What to do:
Your answer should be every line with the word "same", copied from the data below.

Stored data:
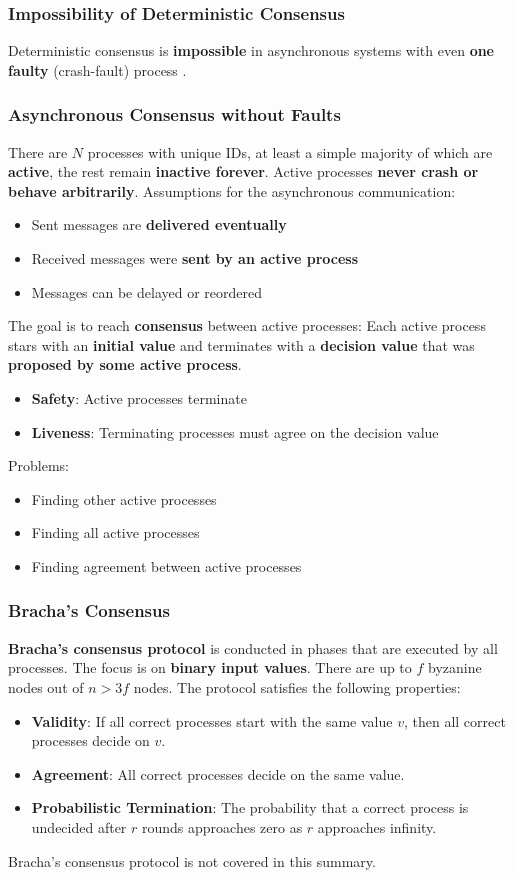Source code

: \documentclass[12pt,A4]{extarticle}
\newcommand{\highlight}[1]{\textcolor{highlightColor}{\textbf{#1}}}
\begin{document}
\subsubsection{Impossibility of Deterministic Consensus}
Deterministic consensus is \textbf{impossible} in asynchronous systems with even \textbf{one faulty} (crash-fault) process \cite{impossibilityDistributedConsensus}.

\subsubsection{Asynchronous Consensus without Faults}
There are $N$ processes with unique IDs, at least a simple majority of which are \textbf{active}, the rest remain \textbf{inactive forever}. Active processes \textbf{never crash or behave arbitrarily}. Assumptions for the asynchronous communication:
\begin{itemize}
  \item{Sent messages are \textbf{delivered eventually}}
  \item{Received messages were \textbf{sent by an active process}}
  \item{Messages can be delayed or reordered}
\end{itemize}
The goal is to reach \highlight{consensus} between active processes: Each active process stars with an \textbf{initial value} and terminates with a \textbf{decision value} that was \textbf{proposed by some active process}.
\begin{itemize}
  \item{\highlight{Safety}: Active processes terminate}
  \item{\highlight{Liveness}: Terminating processes must agree on the decision value}
\end{itemize}
Problems:
\begin{itemize}
  \item{Finding other active processes}
  \item{Finding all active processes}
  \item{Finding agreement between active processes}
\end{itemize}

\subsubsection{Bracha's Consensus}
\textbf{Bracha's consensus protocol} is conducted in phases that are executed by all processes. The focus is on \textbf{binary input values}. There are up to $f$ byzanine nodes out of $n > 3f$ nodes. The protocol satisfies the following properties:
\begin{itemize}
  \item \highlight{Validity}: If all correct processes start with the same value $v$, then all correct processes decide on $v$.
  \item \highlight{Agreement}: All correct processes decide on the same value.
  \item \highlight{Probabilistic Termination}: The probability that a correct process is undecided after $r$ rounds approaches zero as $r$ approaches infinity.
\end{itemize}
Bracha's consensus protocol is not covered in this summary.
\end{document}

Answer space:
  \item \highlight{Validity}: If all correct processes start with the same value $v$, then all correct processes decide on $v$.
  \item \highlight{Agreement}: All correct processes decide on the same value.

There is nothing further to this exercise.